→ **Task instructions**:
Copy out the lines of the records below, and only those lines, from the one with "When adding optional" through the one with "- [ ] Examples run successfully", exactly as they appear.

→ **Data under study**:
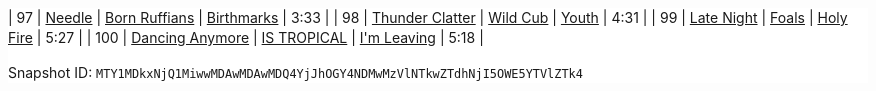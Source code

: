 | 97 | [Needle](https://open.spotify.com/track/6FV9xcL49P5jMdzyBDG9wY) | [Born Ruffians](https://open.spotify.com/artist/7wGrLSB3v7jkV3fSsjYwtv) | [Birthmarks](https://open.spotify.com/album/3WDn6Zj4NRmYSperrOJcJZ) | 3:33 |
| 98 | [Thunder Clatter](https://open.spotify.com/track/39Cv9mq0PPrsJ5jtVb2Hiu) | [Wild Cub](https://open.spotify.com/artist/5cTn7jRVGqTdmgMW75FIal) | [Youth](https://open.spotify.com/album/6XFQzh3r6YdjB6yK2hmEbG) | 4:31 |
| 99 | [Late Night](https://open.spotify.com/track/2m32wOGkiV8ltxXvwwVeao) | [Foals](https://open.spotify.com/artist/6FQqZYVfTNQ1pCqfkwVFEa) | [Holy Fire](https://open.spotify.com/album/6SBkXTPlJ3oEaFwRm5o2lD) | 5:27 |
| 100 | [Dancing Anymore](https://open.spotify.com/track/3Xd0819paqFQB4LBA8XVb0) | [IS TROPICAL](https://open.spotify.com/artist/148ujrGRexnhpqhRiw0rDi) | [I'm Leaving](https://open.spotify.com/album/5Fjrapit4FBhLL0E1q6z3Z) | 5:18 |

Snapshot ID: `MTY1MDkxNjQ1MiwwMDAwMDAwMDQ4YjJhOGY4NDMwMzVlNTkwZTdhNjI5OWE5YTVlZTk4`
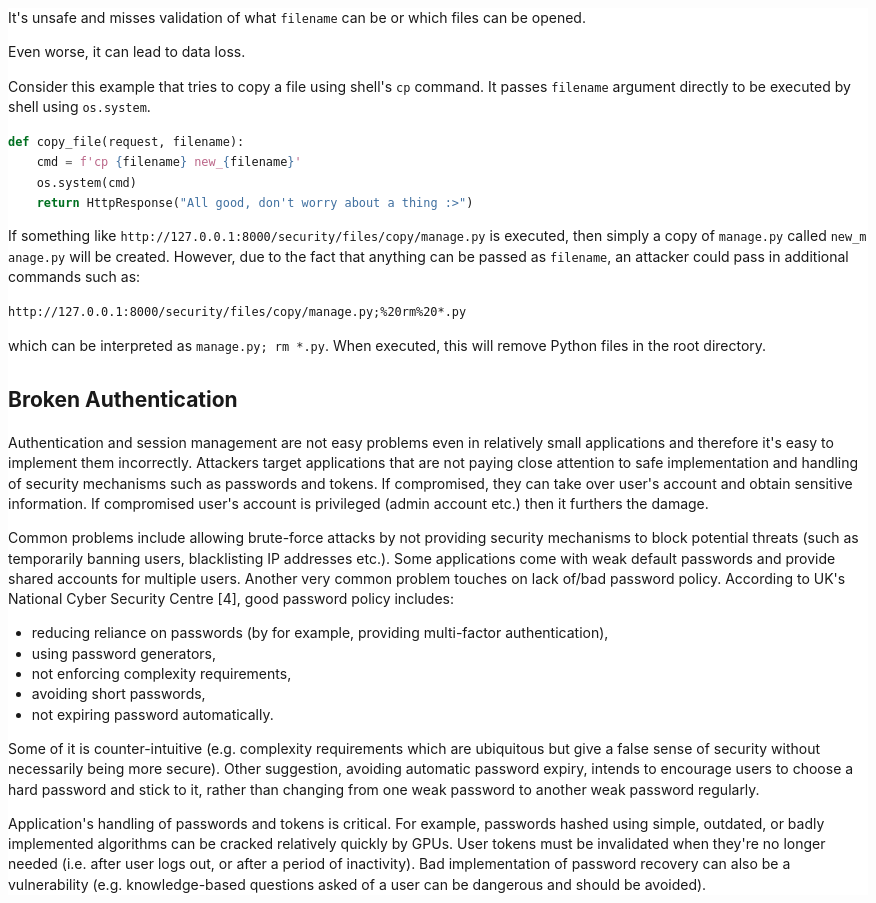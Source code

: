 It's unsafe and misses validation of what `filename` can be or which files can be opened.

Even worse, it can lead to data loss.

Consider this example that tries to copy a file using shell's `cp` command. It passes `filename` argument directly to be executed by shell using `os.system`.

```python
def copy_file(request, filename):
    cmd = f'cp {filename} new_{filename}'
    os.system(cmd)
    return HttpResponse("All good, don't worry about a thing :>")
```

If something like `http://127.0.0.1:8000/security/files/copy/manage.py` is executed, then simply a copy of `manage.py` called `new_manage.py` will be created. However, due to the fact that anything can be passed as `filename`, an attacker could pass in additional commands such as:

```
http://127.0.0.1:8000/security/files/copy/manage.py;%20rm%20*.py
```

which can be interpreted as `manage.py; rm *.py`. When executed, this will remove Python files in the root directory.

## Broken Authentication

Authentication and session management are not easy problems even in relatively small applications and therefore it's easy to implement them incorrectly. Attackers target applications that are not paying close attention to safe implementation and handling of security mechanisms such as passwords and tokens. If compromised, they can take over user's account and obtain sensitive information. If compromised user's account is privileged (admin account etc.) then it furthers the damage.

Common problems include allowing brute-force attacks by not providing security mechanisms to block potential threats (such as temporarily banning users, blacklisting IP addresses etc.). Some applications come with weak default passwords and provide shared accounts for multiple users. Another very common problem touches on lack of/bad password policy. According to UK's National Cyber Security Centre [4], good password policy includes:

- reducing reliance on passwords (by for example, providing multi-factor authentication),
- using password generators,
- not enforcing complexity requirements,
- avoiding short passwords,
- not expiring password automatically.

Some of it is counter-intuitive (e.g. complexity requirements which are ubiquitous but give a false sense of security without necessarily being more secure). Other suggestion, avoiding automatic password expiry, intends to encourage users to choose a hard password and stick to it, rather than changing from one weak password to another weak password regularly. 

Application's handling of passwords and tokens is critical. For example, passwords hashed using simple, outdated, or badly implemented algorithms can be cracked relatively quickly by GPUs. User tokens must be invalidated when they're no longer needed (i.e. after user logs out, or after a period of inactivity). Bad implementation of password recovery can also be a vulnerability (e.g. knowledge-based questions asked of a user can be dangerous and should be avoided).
...
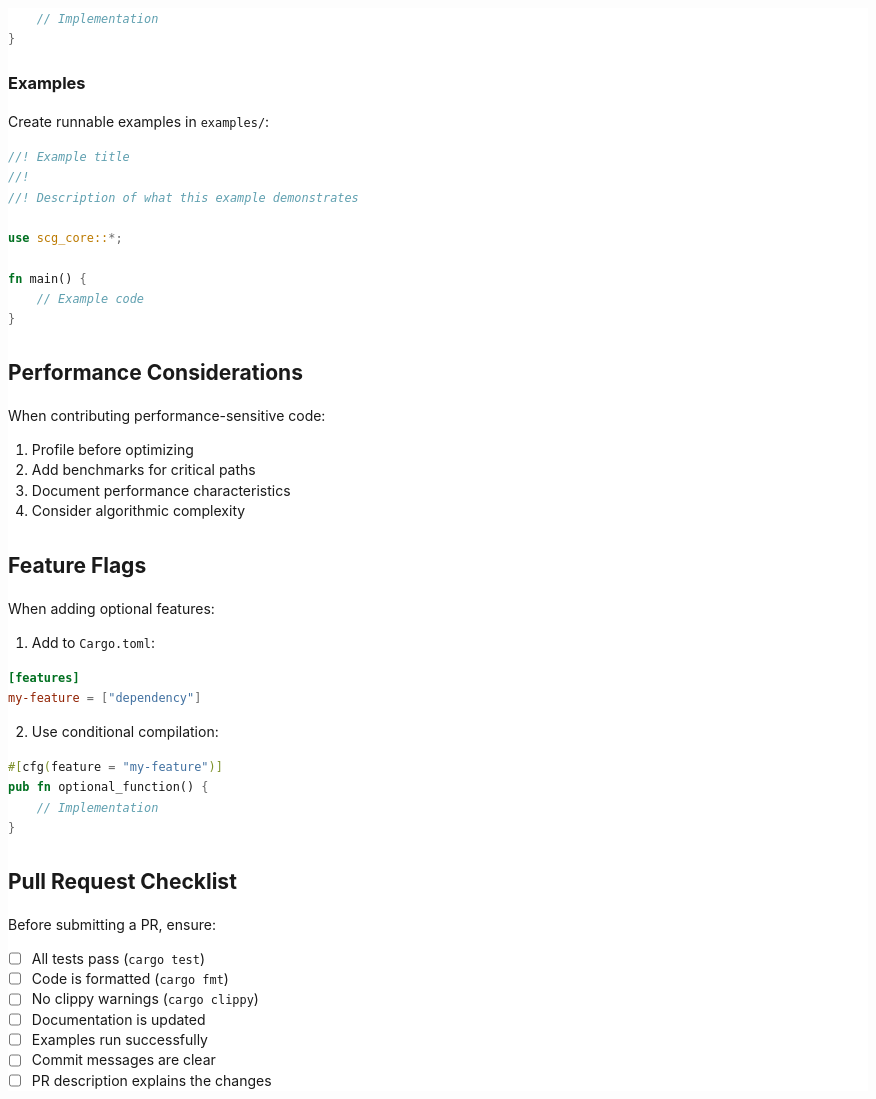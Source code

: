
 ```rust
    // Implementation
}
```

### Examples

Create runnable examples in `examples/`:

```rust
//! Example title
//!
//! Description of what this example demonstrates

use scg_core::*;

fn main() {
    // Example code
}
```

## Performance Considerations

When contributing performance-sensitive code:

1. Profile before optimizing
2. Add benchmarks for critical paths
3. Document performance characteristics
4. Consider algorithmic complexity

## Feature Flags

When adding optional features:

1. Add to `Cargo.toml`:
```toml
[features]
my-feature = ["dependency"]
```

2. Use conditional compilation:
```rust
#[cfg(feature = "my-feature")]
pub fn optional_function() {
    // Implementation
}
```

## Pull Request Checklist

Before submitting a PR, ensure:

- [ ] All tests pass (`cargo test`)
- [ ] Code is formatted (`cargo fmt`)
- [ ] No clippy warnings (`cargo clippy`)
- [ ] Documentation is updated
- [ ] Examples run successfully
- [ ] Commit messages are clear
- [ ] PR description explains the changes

→ **Answer box**:
When adding optional features:

1. Add to `Cargo.toml`:
```toml
[features]
my-feature = ["dependency"]
```

2. Use conditional compilation:
```rust
#[cfg(feature = "my-feature")]
pub fn optional_function() {
    // Implementation
}
```

## Pull Request Checklist

Before submitting a PR, ensure:

- [ ] All tests pass (`cargo test`)
- [ ] Code is formatted (`cargo fmt`)
- [ ] No clippy warnings (`cargo clippy`)
- [ ] Documentation is updated
- [ ] Examples run successfully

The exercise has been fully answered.